San Ignacio de Antioquía, obispo y mártir

Martirizado alrededor del año 107, se recuerda el 17 de octubre.

Entre los modelos de santidad pastoral, recordamos a San Ignacio de Antioquia, extraordinario obispo y mártir, discípulo de Juan evangelista. Su testimonio de santidad y de pasión por la comunión eclesial puede ayudarnos a vivir nuestra misión y progresar en el camino de santidad.

 

Etimología del nombre: Ignacio = de fuego, del latín: igneus = ígneo.

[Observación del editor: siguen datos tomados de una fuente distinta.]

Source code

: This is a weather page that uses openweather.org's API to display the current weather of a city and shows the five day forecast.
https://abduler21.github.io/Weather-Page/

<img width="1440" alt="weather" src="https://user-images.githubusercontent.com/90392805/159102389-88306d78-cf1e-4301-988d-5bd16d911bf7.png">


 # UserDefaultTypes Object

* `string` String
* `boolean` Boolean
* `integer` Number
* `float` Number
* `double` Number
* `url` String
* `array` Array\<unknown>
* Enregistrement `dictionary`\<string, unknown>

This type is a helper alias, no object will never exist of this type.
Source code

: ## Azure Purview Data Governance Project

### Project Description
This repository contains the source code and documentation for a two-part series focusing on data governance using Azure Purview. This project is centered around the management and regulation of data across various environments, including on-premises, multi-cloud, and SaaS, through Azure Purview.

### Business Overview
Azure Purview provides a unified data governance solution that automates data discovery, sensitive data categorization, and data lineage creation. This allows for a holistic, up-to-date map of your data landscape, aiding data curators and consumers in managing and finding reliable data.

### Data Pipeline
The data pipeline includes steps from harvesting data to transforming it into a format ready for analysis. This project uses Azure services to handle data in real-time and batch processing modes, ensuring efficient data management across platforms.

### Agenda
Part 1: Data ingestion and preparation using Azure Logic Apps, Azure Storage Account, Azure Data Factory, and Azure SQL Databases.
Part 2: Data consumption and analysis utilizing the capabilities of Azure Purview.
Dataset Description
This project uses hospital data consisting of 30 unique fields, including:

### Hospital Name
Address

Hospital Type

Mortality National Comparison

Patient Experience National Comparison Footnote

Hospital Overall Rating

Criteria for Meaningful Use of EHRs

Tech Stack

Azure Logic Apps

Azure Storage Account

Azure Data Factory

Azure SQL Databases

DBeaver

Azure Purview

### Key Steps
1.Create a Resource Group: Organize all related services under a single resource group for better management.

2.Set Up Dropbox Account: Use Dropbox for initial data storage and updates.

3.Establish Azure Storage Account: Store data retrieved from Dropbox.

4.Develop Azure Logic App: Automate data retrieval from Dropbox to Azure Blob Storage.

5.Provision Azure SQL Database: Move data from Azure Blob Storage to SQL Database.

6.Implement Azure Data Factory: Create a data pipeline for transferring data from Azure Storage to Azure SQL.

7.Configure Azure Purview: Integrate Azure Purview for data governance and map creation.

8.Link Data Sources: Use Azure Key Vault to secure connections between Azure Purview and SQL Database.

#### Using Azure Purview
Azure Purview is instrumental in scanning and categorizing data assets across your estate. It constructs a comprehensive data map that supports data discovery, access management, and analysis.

Símbolo: el cayado (bastón pastoral), y la palma del martirio.

 

Fue el tercer obispo de Antioquía, en Siria, tercera metrópoli del mundo antiguo después de Roma y Alejandría de Egipto, y de la cual san Pedro fue el primer obispo. No era ciudadano romano, y se cree que no fue cristiano de nacimiento, sino que se convirtió tardíamente. Mientras era obispo de Antioquía, el Emperador romano Trajano dio inicio a su persecución. Arrestado y condenado, Ignacio fue conducido, encadenado, de Antioquía a Roma, donde se preparaban las fiestas en honor del Emperador, y los cristianos debían servir de espectáculo, en el circo, destrozados por las fieras.
 

Durante el viaje de Antioquía a Roma, Ignacio escribió siete cartas, en las cuales exhortaba a los cristianos a alejarse del pecado, a cuidarse de los errores, a mantener la unidad de la Iglesia. Otra cosa pedía, sobre todo a los cristianos de Roma: de non intervenir en su favor y de no salvarlo del martirio. En el año 107 fue desmembrado por las fieras, hacia las cuales demostró gran ternura. «Acarícienlas - escribía – a fin de que sean mi tumba, y no dejen nada de mi cuerpo, para que mi funeral no sea costoso para nadie».
 

En el Martirologio Romano leemos: Memoria de san Ignacio, obispo y mártir, discípulo de san Juan Apóstol, que guió, después de san Pedro, la Iglesia de Antioquia. Condenado a las fieras bajo el Emperador Trajano, fue llevado a Roma donde fue coronado de un glorioso martirio; durante el viaje, mientras experimentaba la ferocidad de los guardias, semejante a la de los leopardos, escribió siete cartas a diversas Iglesias, en las cuales exhortaba a los hermanos a servir a Dios en comunión con los obispos, y a no impedir que fuese inmolado como víctima por Cristo.

 

 

Así escribió a los cristianos di Éfeso:

““No os hablo con autoridad, como si fuera alguien. Pues, aunque estoy encarcelado por el nombre de Cristo, todavía no he llegado a la perfección en Jesucristo. Ahora, precisamente, es cuando empiezo a ser discípulo suyo y os hablo como a mis condiscípulos. Porque lo que necesito más bien es ser fortalecido por vuestra fe, por vuestras exhortaciones, vuestra paciencia, vuestra ecuanimidad. Pero, como el amor que os tengo me obliga a hablaros también acerca de vosotros, por esto me adelanto a exhortaros a que viváis unidos en el sentir de Dios.”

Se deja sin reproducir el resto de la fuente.